[See PDF Scan to view the original of this letter/report. This text-version has been re-typed from the original, formatted into paragraphs, and some typos have been corrected.]
On the date of January 22, 1964, a Freedom Day took place in Hattiesburg, which is located in Forrest County. At that time, 400 people participated in it. I think that was the largest Freedom Day that had ever taken place in Mississippi; and we didn't have any violence, at all. And at that time, this Freedom Day lasted longer than any other, because here in Mississippi, there is an anti-picketing law which prohibits any kind of demonstration in the State. But Freedom Day lasted for three months, (or more), and on the day that this Freedom Day took place, it was cold and rainy and there were a great number of whites standing on the opposite side of the street heckling us, but no one retaliated. But it was awfully cold and wet, and I know that people were overwhelmed with emotion because wanting wouldn't withstand as long as the people were standing in the rain and partial snow as they did.
Later that day, it was still raining and half snowing when Mrs. Fannie Lou Hammer came and she came in with the inspiration that the people needed. She began to sing freedom songs such as "Which Side Are You On" / "Go Tell It On the Mountains" / And of course, "This Little Light of Mine." These are the songs that helped the spirits of the people on the picket line. I feel that I can truly say this because I can explain just how it helped me keep going.
Mrs. Hammer, she came on the scene about 10:45 and at that time, man was it cold, and I was just about ready to call it a day; But when I heard a loud voice up farther on the picket line, and later more voices singing. "Which Side Are You On," my body began to become warm with emotion and I began to sing and the songs that I didn't know, I just hummed and clapped my hands and later I forgot that my garments were wet and that it was raining. And I guess that is the way that all of the people felt. So, we marched all day until the courthouse closed. After that we went to the church where the mass rally was held to further lift our spirits. The mass rally lasted about 3 hours and we retired, went home and went to bed.
On the next day, we went back to the picket line and marched until it closed. It went on like that for three months, but the last two months, the people. decreased into nothing, practically, and there were only 10 persons that held the picket line, but it soon was only three or four people left, with my friend Ulysses and myself, we were two of the four, and later there were only Ulysses and myself left and we held the line for the remaining time during the four months that the picket line existed.
We were arrested twice. The first time was on April 10th, and we stayed in jail for one week. An our bond was set for $500 each. And ten hundereds dollars land bond. With the first arrest, there were 48 people arrested. And with the second arrest, the number were five decreased, and myself and Ulysses were the only Negroes that were arrested and the others were white church clerics. And the white people that were arrested with us, they were out of jail within 10 days, on $500 bond. We stayed in jail for two months and two days and our bond was $500 land bond and $1000 cash bond each.

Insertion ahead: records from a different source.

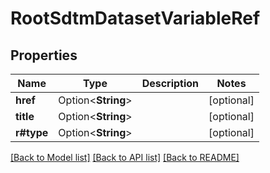 # RootSdtmDatasetVariableRef

## Properties

Name | Type | Description | Notes
------------ | ------------- | ------------- | -------------
**href** | Option<**String**> |  | [optional]
**title** | Option<**String**> |  | [optional]
**r#type** | Option<**String**> |  | [optional]

[[Back to Model list]](../README.md#documentation-for-models) [[Back to API list]](../README.md#documentation-for-api-endpoints) [[Back to README]](../README.md)


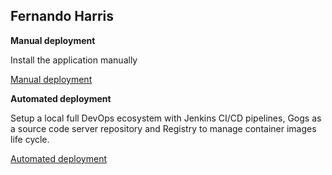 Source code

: 
Fernando Harris
---

**Manual deployment**

Install the application manually

[Manual deployment](./manualdeployment.md)

**Automated deployment**

Setup a local full DevOps ecosystem with Jenkins CI/CD pipelines, Gogs as a source code server repository and Registry to manage container images life cycle.

[Automated deployment](./automatic-deployment.md)


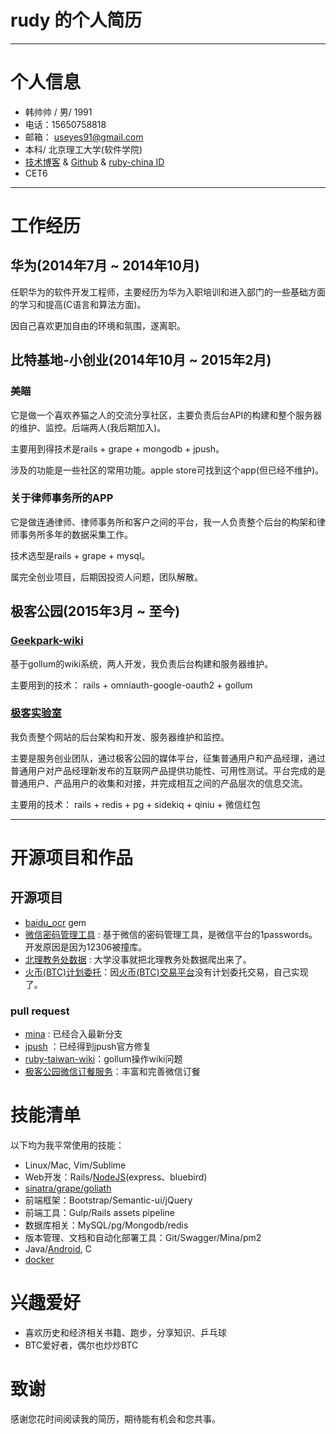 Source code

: # rudy 的个人简历
---
# 个人信息

 - 韩帅帅 / 男/ 1991 
 - 电话：15650758818 
 - 邮箱： useyes91@gmail.com
 - 本科/ 北京理工大学(软件学院)
 - [技术博客](http://freeza91.github.io/)  &  [Github](https://github.com/freeza91) & [ruby-china ID](https://ruby-china.org/rudy)
 - CET6
 
---

# 工作经历

## 华为(2014年7月 ~ 2014年10月)
任职华为的软件开发工程师，主要经历为华为入职培训和进入部门的一些基础方面的学习和提高(C语言和算法方面)。

因自己喜欢更加自由的环境和氛围，遂离职。
 
## 比特基地-小创业(2014年10月 ~ 2015年2月)

### 美瞄
它是做一个喜欢养猫之人的交流分享社区，主要负责后台API的构建和整个服务器的维护、监控。后端两人(我后期加入)。

主要用到得技术是rails + grape + mongodb + jpush。

涉及的功能是一些社区的常用功能。apple store可找到这个app(但已经不维护)。

### 关于律师事务所的APP
它是做连通律师、律师事务所和客户之间的平台，我一人负责整个后台的构架和律师事务所多年的数据采集工作。

技术选型是rails + grape + mysql。

属完全创业项目，后期因投资人问题，团队解散。

## 极客公园(2015年3月 ~ 至今)

### [Geekpark-wiki](https://github.com/GeekPark/Geek_Wiki)
基于gollum的wiki系统，两人开发，我负责后台构建和服务器维护。

主要用到的技术： rails + omniauth-google-oauth2 + gollum 

### [极客实验室](http://geeklab.cc/)

我负责整个网站的后台架构和开发、服务器维护和监控。

主要是服务创业团队，通过极客公园的媒体平台，征集普通用户和产品经理，通过普通用户对产品经理新发布的互联网产品提供功能性、可用性测试。平台完成的是普通用户、产品用户的收集和对接，并完成相互之间的产品层次的信息交流。

主要用的技术： rails + redis + pg + sidekiq + qiniu + 微信红包

---

# 开源项目和作品

## 开源项目

 - [baidu_ocr](https://github.com/Freeza91/baidu_ocr) gem
 - [微信密码管理工具](https://github.com/Freeza91/secret-wechat) : 基于微信的密码管理工具，是微信平台的1passwords。开发原因是因为12306被撞库。
 - [北理教务处数据](https://github.com/Freeza91/bit-jwc-v1) : 大学没事就把北理教务处数据爬出来了。
 - [火币(BTC)计划委托](https://github.com/Freeza91/btc-auto-trade)：因[火币(BTC)交易平台](https://www.huobi.com/)没有计划委托交易，自己实现了。

 
### pull request

- [mina](https://github.com/mina-deploy/mina/pull/349) : 已经合入最新分支
- [jpush](https://github.com/jpush/jpush-api-ruby-client/pull/6) ：已经得到jpush官方修复
- [ruby-taiwan-wiki](https://github.com/rubytaiwan/ruby-taiwan/pull/111)：gollum操作wiki问题
- [极客公园微信订餐服务](https://github.com/dofy/parker)：丰富和完善微信订餐

# 技能清单

以下均为我平常使用的技能：

- Linux/Mac, Vim/Sublime
- Web开发：Rails/[NodeJS](https://github.com/Freeza91/wechat-shake-game)(express、bluebird)
- [sinatra/grape/goliath](https://github.com/Freeza91/ruby-api-examples)
- 前端框架：Bootstrap/Semantic-ui/jQuery
- 前端工具：Gulp/Rails assets pipeline
- 数据库相关：MySQL/pg/Mongodb/redis
- 版本管理、文档和自动化部署工具：Git/Swagger/Mina/pm2
- Java/[Android](https://github.com/Freeza91/miao), C
- [docker](https://github.com/Freeza91/rabbitmq-demo)

# 兴趣爱好

- 喜欢历史和经济相关书籍、跑步，分享知识、乒乓球
- BTC爱好者，偶尔也炒炒BTC


# 致谢

感谢您花时间阅读我的简历，期待能有机会和您共事。
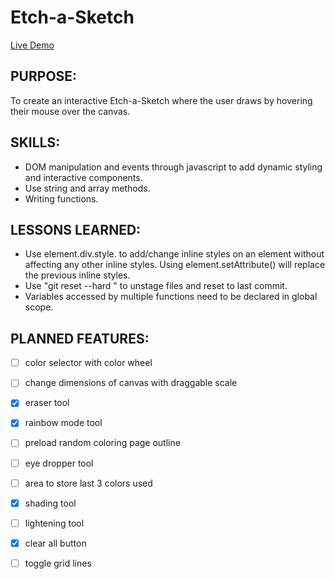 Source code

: # Etch-a-Sketch
[Live Demo](https://strallia.github.io/etch-a-sketch/)

## PURPOSE:
To create an interactive Etch-a-Sketch where the user draws by hovering their mouse over the canvas.

## SKILLS:
- DOM manipulation and events through javascript to add dynamic styling and interactive components.
- Use string and array methods.
- Writing functions.

## LESSONS LEARNED:
- Use element.div.style.<css-property> to add/change inline 
styles on an element without affecting any other inline styles. 
Using element.setAttribute() will replace the previous inline styles.
- Use "git reset --hard <commit code>" to unstage files and reset to last commit.
- Variables accessed by multiple functions need to be declared
in global scope. 

## PLANNED FEATURES:
- [ ] color selector with color wheel
- [ ] change dimensions of canvas with draggable scale
- [x] eraser tool
- [x] rainbow mode tool
- [ ] preload random coloring page outline
- [ ] eye dropper tool
- [ ] area to store last 3 colors used
- [x] shading tool
- [ ] lightening tool
- [x] clear all button
- [ ] toggle grid lines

[$500 bail bonds set by segregationist judges in 1964 for misdemeanor arrests were the equivalent of $4300 in 2021 — an excessive and punitive amount for nonviolent protesters exercising their First Amendment rights. Mired in chronic poverty, it was almost impossible for civil Black rights activists to come up with such high cash bails so excessive bail was a common method of suprressing protests across the South. "Land bonds" were a form of bail in which a local land owner put up property as a guarantee that the jailed protester would show up in court, but they were not allowed to use the same property more than once, or for multiple defendants.]

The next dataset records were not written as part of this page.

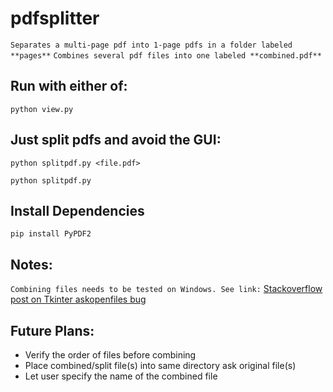 # pdfsplitter
`Separates a multi-page pdf into 1-page pdfs in a folder labeled **pages**`
`Combines several pdf files into one labeled **combined.pdf** `

## Run with either of:
`python view.py`

## Just split pdfs and avoid the GUI:
`python splitpdf.py <file.pdf>`

`python splitpdf.py`

## Install Dependencies
`pip install PyPDF2`

## Notes:
`Combining files needs to be tested on Windows. See link:`
[Stackoverflow post on Tkinter askopenfiles bug](https://stackoverflow.com/questions/4116249/parsing-the-results-of-askopenfilenames)

## Future Plans:
* Verify the order of files before combining
* Place combined/split file(s) into same directory
	ask original file(s)
* Let user specify the name of the combined file

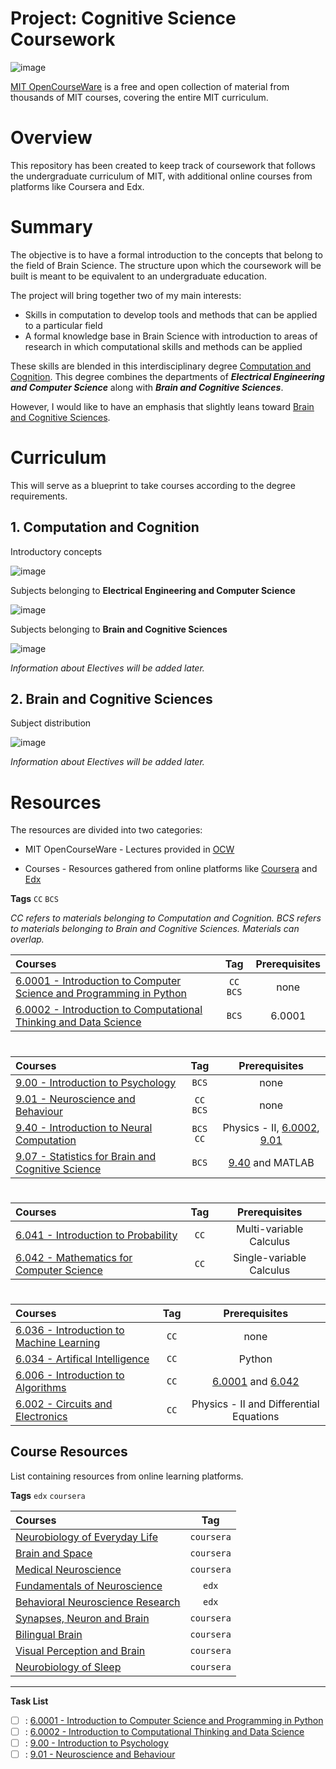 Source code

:# **Project: Cognitive Science Coursework**

![image](https://user-images.githubusercontent.com/96816530/176765062-a3a157bd-ab05-49c6-a339-df8336e9bd60.png)


[MIT OpenCourseWare](https://ocw.mit.edu/) is a free and open collection of material from thousands of MIT courses, covering the entire MIT curriculum.

# Overview
This repository has been created to keep track of coursework that follows the undergraduate curriculum of MIT, with additional online courses from platforms like Coursera and Edx.

# Summary 
The objective is to have a formal introduction to the concepts that belong to the field of Brain Science. The structure upon which the coursework will be built is meant to be equivalent to an undergraduate education. 

The project will bring together two of my main interests:

  - Skills in computation to develop tools and methods that can be applied to a particular field
  - A formal knowledge base in Brain Science with introduction to areas of research in which computational skills and methods can be applied
  
These skills are blended in this interdisciplinary degree [Computation and Cognition](http://catalog.mit.edu/degree-charts/computation-cognition-6-9/). This degree combines the departments of ***Electrical Engineering and Computer Science*** along with ***Brain and Cognitive Sciences***.

However, I would like to have an emphasis that slightly leans toward [Brain and Cognitive Sciences](http://catalog.mit.edu/degree-charts/brain-cognitive-sciences-course-9/). 

# Curriculum
This will serve as a blueprint to take courses according to the degree requirements. 

  ## 1. Computation and Cognition
  
  Introductory concepts
  
  ![image](https://user-images.githubusercontent.com/96816530/176785972-3806dc37-665e-48c6-9462-0f5c11486ce9.png)
  
  Subjects belonging to **Electrical Engineering and Computer Science**
  
  ![image](https://user-images.githubusercontent.com/96816530/176786733-fd75615d-b44d-483d-baeb-6b757f240918.png)
  
  Subjects belonging to **Brain and Cognitive Sciences**
  
  ![image](https://user-images.githubusercontent.com/96816530/176787158-e0bb30f4-ae8d-4d0e-af93-509674b991ac.png)
  
  *Information about Electives will be added later.*
  
  ## 2. Brain and Cognitive Sciences
  
  Subject distribution
  
  ![image](https://user-images.githubusercontent.com/96816530/176788696-19d0d348-28eb-4e2f-ab30-d4fca2868b36.png)

  *Information about Electives will be added later.*


  
  


# Resources
The resources are divided into two categories:

- MIT OpenCourseWare - Lectures provided in [OCW](https://ocw.mit.edu/)

- Courses - Resources gathered from online platforms like [Coursera](https://www.coursera.org/) and [Edx](https://www.edx.org/)


**Tags**
`CC`
`BCS`

*CC refers to materials belonging to Computation and Cognition. BCS refers to materials belonging to Brain and Cognitive Sciences. Materials can overlap.*

Courses | Tag | Prerequisites
:-- | :--: | :--:
[6.0001 - Introduction to Computer Science and Programming in Python](https://ocw.mit.edu/courses/6-0001-introduction-to-computer-science-and-programming-in-python-fall-2016/pages/syllabus/) | `CC` `BCS` | none | 
[6.0002 - Introduction to Computational Thinking and Data Science](https://ocw.mit.edu/courses/6-0002-introduction-to-computational-thinking-and-data-science-fall-2016/pages/syllabus/) | `BCS` | 6.0001 |

#
Courses | Tag | Prerequisites
:-- | :--: | :--:
[9.00 - Introduction to Psychology](https://ocw.mit.edu/courses/9-00sc-introduction-to-psychology-fall-2011/pages/syllabus/) | `BCS` | none |
[9.01 - Neuroscience and Behaviour](https://ocw.mit.edu/courses/9-01-neuroscience-and-behavior-fall-2003/) | `CC` `BCS` | none |
[9.40 - Introduction to Neural Computation](https://ocw.mit.edu/courses/9-40-introduction-to-neural-computation-spring-2018/pages/syllabus/) | `BCS` `CC` | Physics - II, [6.0002](https://ocw.mit.edu/courses/6-0002-introduction-to-computational-thinking-and-data-science-fall-2016/pages/syllabus/), [9.01](https://ocw.mit.edu/courses/9-01-neuroscience-and-behavior-fall-2003/) |
[9.07 - Statistics for Brain and Cognitive Science](https://ocw.mit.edu/courses/9-07-statistics-for-brain-and-cognitive-science-fall-2016/pages/syllabus/) | `BCS` | [9.40](https://ocw.mit.edu/courses/9-40-introduction-to-neural-computation-spring-2018/pages/syllabus/) and MATLAB |

#
Courses | Tag | Prerequisites
:-- | :--: | :--:
[6.041 - Introduction to Probability](https://ocw.mit.edu/courses/6-041-probabilistic-systems-analysis-and-applied-probability-fall-2010/pages/syllabus/) | `CC` | Multi-variable Calculus|
[6.042 - Mathematics for Computer Science](https://ocw.mit.edu/courses/6-042j-mathematics-for-computer-science-fall-2010/) | `CC` | Single-variable Calculus |

#
Courses | Tag | Prerequisites
:-- | :--: | :--:
[6.036 - Introduction to Machine Learning](https://ocw.mit.edu/courses/6-036-introduction-to-machine-learning-fall-2020/) | `CC` | none |
[6.034 - Artifical Intelligence](https://ocw.mit.edu/courses/6-034-artificial-intelligence-fall-2010/pages/syllabus/) | `CC` | Python |
[6.006 - Introduction to Algorithms](https://ocw.mit.edu/courses/6-006-introduction-to-algorithms-spring-2020/) | `CC` | [6.0001](https://ocw.mit.edu/courses/6-0001-introduction-to-computer-science-and-programming-in-python-fall-2016/pages/syllabus/) and [6.042](https://ocw.mit.edu/courses/6-042j-mathematics-for-computer-science-fall-2010/) |
[6.002 - Circuits and Electronics](https://ocw.mit.edu/courses/6-002-circuits-and-electronics-spring-2007/pages/syllabus/) | `CC` | Physics - II and Differential Equations |

## Course Resources
List containing resources from online learning platforms.

**Tags**
`edx`
`coursera`

Courses | Tag |
:-- | :--: |
[Neurobiology of Everyday Life](https://www.coursera.org/learn/neurobiology) | `coursera`
[Brain and Space](https://www.coursera.org/learn/human-brain) | `coursera`
[Medical Neuroscience](https://www.coursera.org/learn/medical-neuroscience) | `coursera`
[Fundamentals of Neuroscience](https://www.edx.org/xseries/harvardx-fundamentals-of-neuroscience?index=product&queryID=1162704784a73a00f5d07807c1b386c0&position=1) | `edx`
[Behavioral Neuroscience Research](https://www.edx.org/professional-certificate/alaskax-behavioral-neuroscience-research?index=product&queryID=1162704784a73a00f5d07807c1b386c0&position=4) | `edx`
[Synapses, Neuron and Brain](https://www.coursera.org/learn/synapses) | `coursera`
[Bilingual Brain](https://www.coursera.org/learn/bilingual) | `coursera`
[Visual Perception and Brain](https://www.coursera.org/learn/visual-perception) | `coursera`
[Neurobiology of Sleep](https://www.coursera.org/learn/sleep) | `coursera`

----------------------------------------------------------------------------------------------------------------------------------------------------------------------

**Task List**

- [ ] : [6.0001 - Introduction to Computer Science and Programming in Python](https://ocw.mit.edu/courses/6-0001-introduction-to-computer-science-and-programming-in-python-fall-2016/pages/syllabus/)
- [ ] : [6.0002 - Introduction to Computational Thinking and Data Science](https://ocw.mit.edu/courses/6-0002-introduction-to-computational-thinking-and-data-science-fall-2016/pages/syllabus/)
- [ ] : [9.00 - Introduction to Psychology](https://ocw.mit.edu/courses/9-00sc-introduction-to-psychology-fall-2011/pages/syllabus/)
- [ ] : [9.01 - Neuroscience and Behaviour](https://ocw.mit.edu/courses/9-01-neuroscience-and-behavior-fall-2003/)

The reason that we were held in jail so long is because every time that people came in to get us out, the sheriff would pretend to be busy, it was not that he would be gone, or out of time, if not that, then he would say that he lost the papers. All of this was done to break our spirits, but it never happened. So, we finally got out on July the 2nd, and were promptly shipped to Laurel, because there were only three people in Jones County. and it was raw a virgin. No one had ever made any progress there, and the three people were college coeds.
Hattiesburg is my hometown and the only thing that the jailer broke was my stomach. The rotten food that we were served gave me ulcers. But my spirit, they never touched; in fact, it just made me angry; angry enough to keep swinging at Mr. Charlie. The same night that I got out of jail, a big policeman stopped me on the street and told me to pull my car over. He then came and pulled me out of my car and threw me on the top of the hood, cursing and threatening me of what he would do if he ever saw me again on the picket line. But the next day I was there again, confronting him. He began to cuss at me and walked away and he never harassed me again. This was the first time that I went to jail. He tried to put fear into me, but he didn't know that I am a person that talk. And brutality don't bother me.